▶ [TASK TO COMPLETE] Note each line in the data below that holds "humidity", and copy it.

────────────────────────────────────────

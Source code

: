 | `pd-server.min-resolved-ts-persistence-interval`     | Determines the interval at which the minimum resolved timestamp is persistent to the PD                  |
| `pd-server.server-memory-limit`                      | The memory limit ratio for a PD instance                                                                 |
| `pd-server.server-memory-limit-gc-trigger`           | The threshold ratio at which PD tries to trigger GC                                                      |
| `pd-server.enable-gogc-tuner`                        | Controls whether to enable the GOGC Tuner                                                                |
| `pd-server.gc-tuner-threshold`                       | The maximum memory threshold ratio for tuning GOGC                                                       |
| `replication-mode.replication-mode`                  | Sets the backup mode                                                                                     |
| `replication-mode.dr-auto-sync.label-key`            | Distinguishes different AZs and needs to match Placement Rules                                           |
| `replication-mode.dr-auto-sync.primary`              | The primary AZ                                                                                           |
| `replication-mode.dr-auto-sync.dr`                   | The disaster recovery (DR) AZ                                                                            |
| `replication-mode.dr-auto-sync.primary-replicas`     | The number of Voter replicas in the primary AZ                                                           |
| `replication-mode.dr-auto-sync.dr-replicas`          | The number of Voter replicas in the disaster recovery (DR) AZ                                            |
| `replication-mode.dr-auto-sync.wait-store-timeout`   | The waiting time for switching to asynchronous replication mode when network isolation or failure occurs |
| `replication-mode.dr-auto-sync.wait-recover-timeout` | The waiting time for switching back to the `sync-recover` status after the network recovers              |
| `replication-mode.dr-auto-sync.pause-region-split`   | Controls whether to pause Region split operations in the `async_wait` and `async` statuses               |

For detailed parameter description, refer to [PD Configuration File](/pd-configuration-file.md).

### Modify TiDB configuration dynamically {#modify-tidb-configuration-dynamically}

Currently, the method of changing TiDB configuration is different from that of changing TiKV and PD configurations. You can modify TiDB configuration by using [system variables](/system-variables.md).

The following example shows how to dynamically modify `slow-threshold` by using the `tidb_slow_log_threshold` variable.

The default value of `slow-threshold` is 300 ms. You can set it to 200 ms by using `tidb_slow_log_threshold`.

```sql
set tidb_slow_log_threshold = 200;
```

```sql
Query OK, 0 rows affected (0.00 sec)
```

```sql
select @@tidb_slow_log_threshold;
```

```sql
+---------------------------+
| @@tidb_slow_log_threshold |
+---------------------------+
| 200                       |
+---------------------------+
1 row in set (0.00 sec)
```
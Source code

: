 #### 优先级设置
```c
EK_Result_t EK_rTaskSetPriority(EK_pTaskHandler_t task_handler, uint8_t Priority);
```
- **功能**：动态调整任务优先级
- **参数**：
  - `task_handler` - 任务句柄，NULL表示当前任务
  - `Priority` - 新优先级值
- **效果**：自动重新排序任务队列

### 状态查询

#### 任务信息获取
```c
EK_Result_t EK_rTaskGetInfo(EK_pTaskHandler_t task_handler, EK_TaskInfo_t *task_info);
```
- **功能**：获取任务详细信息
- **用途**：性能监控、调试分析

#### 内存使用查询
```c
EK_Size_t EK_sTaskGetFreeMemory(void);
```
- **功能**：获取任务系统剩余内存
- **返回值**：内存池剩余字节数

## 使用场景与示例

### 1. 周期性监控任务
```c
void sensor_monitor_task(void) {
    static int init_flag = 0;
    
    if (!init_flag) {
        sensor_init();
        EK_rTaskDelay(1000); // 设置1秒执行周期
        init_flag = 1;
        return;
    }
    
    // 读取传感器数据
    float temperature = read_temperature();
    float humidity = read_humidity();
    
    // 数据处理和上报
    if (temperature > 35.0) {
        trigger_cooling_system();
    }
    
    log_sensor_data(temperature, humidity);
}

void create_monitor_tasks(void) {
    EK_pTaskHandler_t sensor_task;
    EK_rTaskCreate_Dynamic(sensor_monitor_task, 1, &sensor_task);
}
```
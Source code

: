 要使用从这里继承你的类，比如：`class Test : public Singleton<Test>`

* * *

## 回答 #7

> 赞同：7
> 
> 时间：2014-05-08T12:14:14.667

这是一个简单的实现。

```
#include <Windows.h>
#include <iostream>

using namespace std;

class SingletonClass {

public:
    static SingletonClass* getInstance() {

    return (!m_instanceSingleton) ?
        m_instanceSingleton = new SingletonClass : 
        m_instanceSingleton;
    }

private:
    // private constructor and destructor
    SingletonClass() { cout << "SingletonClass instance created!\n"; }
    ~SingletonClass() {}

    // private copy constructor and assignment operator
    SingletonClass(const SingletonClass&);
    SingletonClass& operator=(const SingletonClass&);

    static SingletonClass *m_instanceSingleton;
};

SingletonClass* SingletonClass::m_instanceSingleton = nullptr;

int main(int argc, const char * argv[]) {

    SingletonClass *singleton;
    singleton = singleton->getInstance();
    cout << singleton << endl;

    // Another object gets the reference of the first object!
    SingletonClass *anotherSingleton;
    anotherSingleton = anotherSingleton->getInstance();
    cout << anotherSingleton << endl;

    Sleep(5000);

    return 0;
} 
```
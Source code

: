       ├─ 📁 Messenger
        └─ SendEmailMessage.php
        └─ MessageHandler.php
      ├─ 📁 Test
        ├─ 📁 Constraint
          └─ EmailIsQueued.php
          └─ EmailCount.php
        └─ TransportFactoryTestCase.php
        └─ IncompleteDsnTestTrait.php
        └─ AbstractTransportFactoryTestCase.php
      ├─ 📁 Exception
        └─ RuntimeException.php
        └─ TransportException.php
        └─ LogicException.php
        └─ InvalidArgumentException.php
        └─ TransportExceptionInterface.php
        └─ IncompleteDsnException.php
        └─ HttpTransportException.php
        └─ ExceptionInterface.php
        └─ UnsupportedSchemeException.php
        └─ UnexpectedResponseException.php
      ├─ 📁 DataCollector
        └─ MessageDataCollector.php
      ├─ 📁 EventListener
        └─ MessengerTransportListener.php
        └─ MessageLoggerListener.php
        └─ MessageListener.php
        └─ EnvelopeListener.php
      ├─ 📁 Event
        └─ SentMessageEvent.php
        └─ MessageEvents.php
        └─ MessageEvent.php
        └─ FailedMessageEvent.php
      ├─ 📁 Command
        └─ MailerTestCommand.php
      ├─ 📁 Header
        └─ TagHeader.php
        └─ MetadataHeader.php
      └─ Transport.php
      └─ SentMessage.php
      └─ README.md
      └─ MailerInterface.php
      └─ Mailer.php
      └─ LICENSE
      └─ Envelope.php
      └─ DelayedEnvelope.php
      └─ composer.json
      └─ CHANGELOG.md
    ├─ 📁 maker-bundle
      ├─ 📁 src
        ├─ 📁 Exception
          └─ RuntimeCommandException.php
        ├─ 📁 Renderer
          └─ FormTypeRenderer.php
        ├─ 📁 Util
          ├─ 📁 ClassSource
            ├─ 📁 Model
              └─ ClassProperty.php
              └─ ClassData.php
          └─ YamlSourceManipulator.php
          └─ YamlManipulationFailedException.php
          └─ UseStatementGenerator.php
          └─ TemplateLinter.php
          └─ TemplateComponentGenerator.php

────────────────────────────────────────

▶ [THE ANSWER]
    float humidity = read_humidity();
    log_sensor_data(temperature, humidity);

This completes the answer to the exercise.